DATA FOR REVIEW:
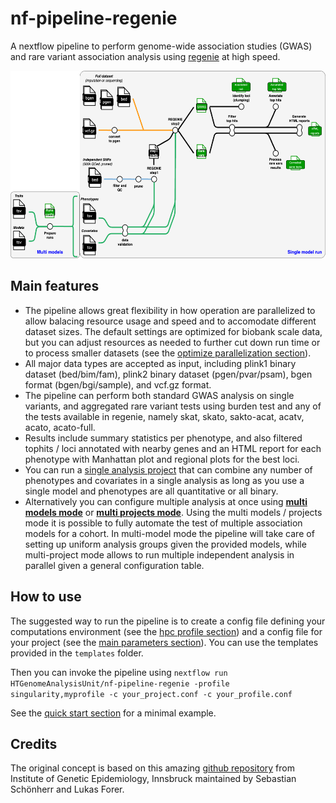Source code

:# nf-pipeline-regenie

A nextflow pipeline to perform genome-wide association studies (GWAS) and rare variant association analysis using [regenie](https://github.com/rgcgithub/regenie) at high speed.

<img src="images/regenie_pipeline.png" width="800" height="300">

## Main features

- The pipeline allows great flexibility in how operation are parallelized to allow balacing resource usage and speed and to accomodate different dataset sizes. The default settings are optimized for biobank scale data, but you can adjust resources as needed to further cut down run time or to process smaller datasets (see the [optimize parallelization section](parallelization.md)).
- All major data types are accepted as input, including plink1 binary dataset (bed/bim/fam), plink2 binary dataset (pgen/pvar/psam), bgen format (bgen/bgi/sample), and vcf.gz format.
- The pipeline can perform both standard GWAS analysis on single variants, and aggregated rare variant tests using burden test and any of the tests available in regenie, namely skat, skato, sakto-acat, acatv, acato, acato-full.
- Results include summary statistics per phenotype, and also filtered tophits / loci annotated with nearby genes and an HTML report for each phenotype with Manhattan plot and regional plots for the best loci.
- You can run a [single analysis project](running-modes.md#single-project) that can combine any number of phenotypes and covariates in a single analysis as long as you use a single model and phenotypes are all quantitative or all binary.
- Alternatively you can configure multiple analysis at once using [**multi models mode**](running-modes.md#multi-models) or [**multi projects mode**](running-modes.md#multi-projects). Using the multi models / projects mode it is possible to fully automate the test of multiple association models for a cohort. In multi-model mode the pipeline will take care of setting up uniform analysis groups given the provided models, while multi-project mode allows to run multiple independent analysis in parallel given a general configuration table.

## How to use

The suggested way to run the pipeline is to create a config file defining your computations environment (see the [hpc profile section](hpc-profile.md)) and a config file for your project (see the [main parameters section](main-parameters.md)). You can use the templates provided in the `templates` folder.

Then you can invoke the pipeline using `nextflow run HTGenomeAnalysisUnit/nf-pipeline-regenie -profile singularity,myprofile -c your_project.conf -c your_profile.conf`

See the [quick start section](quick-start.md) for a minimal example.

## Credits

The original concept is based on this amazing [github repository](https://github.com/genepi/nf-gwas) from Institute of Genetic Epidemiology, Innsbruck maintained by Sebastian Schönherr and Lukas Forer.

AIM OF THE EXERCISE: Whenever the string "nextflow" shows up in a line of the records, copy that line.

SOLUTION TO THIS TASK:
A nextflow pipeline to perform genome-wide association studies (GWAS) and rare variant association analysis using [regenie](https://github.com/rgcgithub/regenie) at high speed.
Then you can invoke the pipeline using `nextflow run HTGenomeAnalysisUnit/nf-pipeline-regenie -profile singularity,myprofile -c your_project.conf -c your_profile.conf`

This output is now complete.